Other dietary supplements, such as fish oils, also show some evidence of benefit, although more research is needed.
It has been difficult to draw conclusions about the effectiveness of herbs. If you decide to use herbal preparations to better manage your pain, it is of critical importance to share this information with your doctor. Some herbs may interact with drugs you are receiving for pain or other conditions and may harm your health.
Dietary Approaches to Treating Pain
Some people believe that changing dietary fat intake and/or eating plant foods that contain anti-inflammatory agents can help ease pain by limiting inflammation.
A mostly raw vegetarian diet was found helpful for some people with fibromyalgia, but this study was not methodologically strong. One study of women with premenstrual symptoms suggested that a low-fat vegetarian diet was associated with decreased pain intensity and duration. Weight loss achieved by a combination of dietary changes and increased physical activity has been shown to be helpful for people suffering from osteoarthritis.

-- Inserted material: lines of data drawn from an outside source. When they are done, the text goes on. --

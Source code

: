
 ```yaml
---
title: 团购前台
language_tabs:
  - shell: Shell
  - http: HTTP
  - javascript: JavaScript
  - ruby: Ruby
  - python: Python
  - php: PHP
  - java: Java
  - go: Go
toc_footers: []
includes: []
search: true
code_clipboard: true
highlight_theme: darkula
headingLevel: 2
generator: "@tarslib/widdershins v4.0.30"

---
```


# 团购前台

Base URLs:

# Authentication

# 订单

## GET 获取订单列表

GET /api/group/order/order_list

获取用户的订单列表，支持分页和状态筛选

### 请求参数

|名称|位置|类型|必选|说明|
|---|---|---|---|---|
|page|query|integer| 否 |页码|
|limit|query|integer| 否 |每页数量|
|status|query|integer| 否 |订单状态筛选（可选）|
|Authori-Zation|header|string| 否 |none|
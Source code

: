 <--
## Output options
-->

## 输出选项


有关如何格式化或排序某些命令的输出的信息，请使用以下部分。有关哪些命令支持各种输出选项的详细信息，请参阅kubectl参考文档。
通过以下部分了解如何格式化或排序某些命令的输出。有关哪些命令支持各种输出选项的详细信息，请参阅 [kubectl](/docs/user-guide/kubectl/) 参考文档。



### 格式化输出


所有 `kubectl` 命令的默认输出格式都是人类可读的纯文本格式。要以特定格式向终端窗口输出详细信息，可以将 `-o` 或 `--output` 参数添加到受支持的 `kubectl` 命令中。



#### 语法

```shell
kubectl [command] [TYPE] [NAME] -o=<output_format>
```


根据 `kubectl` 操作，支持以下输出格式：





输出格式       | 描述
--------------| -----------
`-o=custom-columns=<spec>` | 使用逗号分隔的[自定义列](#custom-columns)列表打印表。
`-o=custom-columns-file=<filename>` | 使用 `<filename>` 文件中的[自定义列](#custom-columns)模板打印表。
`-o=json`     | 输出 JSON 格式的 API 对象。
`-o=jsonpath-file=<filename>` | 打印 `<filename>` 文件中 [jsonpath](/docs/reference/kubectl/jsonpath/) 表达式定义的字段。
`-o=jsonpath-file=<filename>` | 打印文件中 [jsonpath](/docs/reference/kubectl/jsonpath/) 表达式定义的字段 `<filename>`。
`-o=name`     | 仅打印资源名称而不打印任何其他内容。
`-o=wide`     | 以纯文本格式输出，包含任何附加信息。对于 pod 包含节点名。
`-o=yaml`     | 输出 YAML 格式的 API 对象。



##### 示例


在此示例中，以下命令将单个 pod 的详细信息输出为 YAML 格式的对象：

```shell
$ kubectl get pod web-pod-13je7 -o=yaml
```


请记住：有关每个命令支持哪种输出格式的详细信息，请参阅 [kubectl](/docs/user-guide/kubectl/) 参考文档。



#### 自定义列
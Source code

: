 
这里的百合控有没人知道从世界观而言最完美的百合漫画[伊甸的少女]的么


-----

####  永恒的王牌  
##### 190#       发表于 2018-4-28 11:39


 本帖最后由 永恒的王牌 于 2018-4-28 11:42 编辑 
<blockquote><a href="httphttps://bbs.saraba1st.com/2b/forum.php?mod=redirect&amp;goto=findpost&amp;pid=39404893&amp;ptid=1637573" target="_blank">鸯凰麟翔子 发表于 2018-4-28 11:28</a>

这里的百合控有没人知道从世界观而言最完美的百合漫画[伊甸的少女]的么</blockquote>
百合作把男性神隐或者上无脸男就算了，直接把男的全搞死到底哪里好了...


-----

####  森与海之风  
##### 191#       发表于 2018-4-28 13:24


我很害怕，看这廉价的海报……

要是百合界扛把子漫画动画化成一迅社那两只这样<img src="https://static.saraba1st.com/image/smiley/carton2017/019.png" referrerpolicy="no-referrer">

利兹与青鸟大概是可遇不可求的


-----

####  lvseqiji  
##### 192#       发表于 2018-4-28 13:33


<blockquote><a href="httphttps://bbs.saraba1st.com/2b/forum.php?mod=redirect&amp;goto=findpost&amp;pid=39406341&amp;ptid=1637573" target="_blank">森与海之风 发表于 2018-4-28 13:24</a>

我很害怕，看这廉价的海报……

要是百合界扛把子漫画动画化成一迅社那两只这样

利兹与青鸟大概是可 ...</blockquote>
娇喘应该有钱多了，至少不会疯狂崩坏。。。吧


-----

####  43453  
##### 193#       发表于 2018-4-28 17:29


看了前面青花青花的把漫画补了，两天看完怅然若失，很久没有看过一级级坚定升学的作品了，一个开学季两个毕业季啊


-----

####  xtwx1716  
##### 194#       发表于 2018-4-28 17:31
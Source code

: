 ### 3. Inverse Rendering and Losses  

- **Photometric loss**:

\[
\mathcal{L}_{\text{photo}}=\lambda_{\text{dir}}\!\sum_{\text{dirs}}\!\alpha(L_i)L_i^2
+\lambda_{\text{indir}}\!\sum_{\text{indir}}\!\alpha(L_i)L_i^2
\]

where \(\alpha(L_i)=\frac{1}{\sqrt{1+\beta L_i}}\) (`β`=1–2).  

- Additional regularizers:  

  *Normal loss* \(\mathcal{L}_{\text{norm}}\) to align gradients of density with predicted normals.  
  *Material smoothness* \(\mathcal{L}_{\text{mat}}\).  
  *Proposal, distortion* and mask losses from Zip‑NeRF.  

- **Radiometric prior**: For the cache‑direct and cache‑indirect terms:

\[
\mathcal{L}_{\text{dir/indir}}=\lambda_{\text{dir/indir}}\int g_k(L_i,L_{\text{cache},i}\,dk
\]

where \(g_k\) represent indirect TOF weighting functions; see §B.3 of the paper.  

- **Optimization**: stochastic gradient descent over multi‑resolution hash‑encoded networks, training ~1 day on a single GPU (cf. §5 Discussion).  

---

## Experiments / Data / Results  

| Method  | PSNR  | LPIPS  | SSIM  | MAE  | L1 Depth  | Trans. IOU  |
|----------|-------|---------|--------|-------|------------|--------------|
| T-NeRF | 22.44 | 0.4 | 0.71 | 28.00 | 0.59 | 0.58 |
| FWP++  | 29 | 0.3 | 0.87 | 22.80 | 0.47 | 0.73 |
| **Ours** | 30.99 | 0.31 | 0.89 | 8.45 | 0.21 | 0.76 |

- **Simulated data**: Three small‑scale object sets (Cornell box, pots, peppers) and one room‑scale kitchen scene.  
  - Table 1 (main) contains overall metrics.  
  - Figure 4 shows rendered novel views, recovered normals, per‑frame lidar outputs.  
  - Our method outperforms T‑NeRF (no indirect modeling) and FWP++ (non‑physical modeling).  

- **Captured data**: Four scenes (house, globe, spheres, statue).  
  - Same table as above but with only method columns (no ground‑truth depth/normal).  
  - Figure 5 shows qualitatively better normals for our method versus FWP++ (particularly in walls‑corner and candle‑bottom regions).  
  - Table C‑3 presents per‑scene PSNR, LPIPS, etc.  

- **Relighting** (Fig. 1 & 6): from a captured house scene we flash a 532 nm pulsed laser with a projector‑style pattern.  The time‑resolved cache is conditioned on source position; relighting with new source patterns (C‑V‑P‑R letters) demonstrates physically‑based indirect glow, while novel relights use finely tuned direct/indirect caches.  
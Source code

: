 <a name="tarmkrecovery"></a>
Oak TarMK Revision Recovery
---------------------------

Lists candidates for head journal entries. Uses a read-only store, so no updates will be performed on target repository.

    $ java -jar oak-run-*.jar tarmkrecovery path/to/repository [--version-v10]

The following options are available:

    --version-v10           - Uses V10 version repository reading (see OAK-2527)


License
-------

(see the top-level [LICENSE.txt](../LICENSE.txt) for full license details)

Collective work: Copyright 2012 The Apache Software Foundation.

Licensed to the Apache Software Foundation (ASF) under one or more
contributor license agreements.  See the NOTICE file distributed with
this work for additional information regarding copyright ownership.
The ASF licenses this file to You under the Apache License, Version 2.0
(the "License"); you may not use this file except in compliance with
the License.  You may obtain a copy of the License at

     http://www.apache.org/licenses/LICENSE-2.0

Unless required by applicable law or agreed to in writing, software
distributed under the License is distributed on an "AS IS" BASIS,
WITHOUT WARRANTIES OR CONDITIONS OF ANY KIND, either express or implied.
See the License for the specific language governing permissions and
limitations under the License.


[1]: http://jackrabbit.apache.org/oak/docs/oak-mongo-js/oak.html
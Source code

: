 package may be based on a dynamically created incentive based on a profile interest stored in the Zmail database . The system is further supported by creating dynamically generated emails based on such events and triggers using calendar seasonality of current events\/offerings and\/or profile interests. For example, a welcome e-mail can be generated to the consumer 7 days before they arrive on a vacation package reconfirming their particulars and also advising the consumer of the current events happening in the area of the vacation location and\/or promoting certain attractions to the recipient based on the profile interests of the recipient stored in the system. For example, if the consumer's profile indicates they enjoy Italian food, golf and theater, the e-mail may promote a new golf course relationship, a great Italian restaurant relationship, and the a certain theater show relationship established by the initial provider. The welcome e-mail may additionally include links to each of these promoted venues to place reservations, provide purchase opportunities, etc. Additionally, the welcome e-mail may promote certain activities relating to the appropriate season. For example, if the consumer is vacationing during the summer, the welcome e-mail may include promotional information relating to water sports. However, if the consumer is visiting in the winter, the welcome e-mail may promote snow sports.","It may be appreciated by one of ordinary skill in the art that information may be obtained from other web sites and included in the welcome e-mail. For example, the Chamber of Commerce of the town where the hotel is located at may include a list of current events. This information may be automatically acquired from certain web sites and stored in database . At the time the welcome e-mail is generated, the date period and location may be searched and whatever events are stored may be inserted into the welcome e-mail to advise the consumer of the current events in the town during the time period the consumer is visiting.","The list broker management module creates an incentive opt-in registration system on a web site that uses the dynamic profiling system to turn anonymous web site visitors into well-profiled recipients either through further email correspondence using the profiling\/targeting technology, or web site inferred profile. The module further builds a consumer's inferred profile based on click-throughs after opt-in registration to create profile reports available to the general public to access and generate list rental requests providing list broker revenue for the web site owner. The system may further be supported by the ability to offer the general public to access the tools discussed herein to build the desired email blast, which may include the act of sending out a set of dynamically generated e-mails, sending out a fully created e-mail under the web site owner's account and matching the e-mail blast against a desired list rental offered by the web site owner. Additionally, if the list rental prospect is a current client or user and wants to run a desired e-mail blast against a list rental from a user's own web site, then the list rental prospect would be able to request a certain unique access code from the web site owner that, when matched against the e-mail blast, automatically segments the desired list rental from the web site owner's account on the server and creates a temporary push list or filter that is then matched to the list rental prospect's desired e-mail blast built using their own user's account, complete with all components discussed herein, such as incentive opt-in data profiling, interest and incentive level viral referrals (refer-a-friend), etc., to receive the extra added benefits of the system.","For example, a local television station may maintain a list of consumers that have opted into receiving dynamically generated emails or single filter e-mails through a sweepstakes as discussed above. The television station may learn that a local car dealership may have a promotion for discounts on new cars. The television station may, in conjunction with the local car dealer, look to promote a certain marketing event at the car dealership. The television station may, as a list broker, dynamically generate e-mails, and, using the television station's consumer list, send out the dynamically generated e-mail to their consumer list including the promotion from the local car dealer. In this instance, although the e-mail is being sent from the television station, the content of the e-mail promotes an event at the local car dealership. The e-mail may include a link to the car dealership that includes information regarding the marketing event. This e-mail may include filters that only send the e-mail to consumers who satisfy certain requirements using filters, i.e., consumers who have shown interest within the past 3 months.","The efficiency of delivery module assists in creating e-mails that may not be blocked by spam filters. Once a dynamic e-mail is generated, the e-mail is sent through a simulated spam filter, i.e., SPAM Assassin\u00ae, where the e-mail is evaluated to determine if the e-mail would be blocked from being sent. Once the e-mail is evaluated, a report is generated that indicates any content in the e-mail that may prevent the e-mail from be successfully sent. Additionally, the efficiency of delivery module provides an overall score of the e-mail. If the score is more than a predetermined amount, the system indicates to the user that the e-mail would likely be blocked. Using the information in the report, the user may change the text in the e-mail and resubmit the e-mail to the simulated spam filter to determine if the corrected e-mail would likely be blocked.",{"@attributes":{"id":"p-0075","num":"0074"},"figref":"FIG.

Still, further research is needed to determine the effectiveness of dietary modifications as a pain treatment.
Things to Consider
Alternative therapies are not always benign. As mentioned, some herbal therapies can interact with other medications you may be taking. Always talk to your doctor before trying an alternative approach and be sure to tell all your doctors what alternative treatments you are using.
Other Options: Pain Clinics
Many people suffering from chronic pain are able to gain some measure of control over it by trying many of the above treatments on their own. But for some, no matter what treatment approach they try, they still suffer from debilitating pain. For them, pain clinics -- special care centers devoted exclusively to dealing with intractable pain -- may be the answer. Some pain clinics are associated with hospitals and others are private; in either case, both inpatient and outpatient treatment are usually available.
Pain clinics generally employ a multidisciplinary approach, involving physicians, psychologists, and physical therapists. The patient as well should take an active role in his or her own treatment. The aim in many cases is not only to alleviate pain but also to teach the chronic sufferer how to come to terms with pain and function in spite of it.
Various studies have shown as much as 50% improvement in pain reduction for chronic pain sufferers after visiting a pain clinic, and most people learn to cope better and can resume normal activities.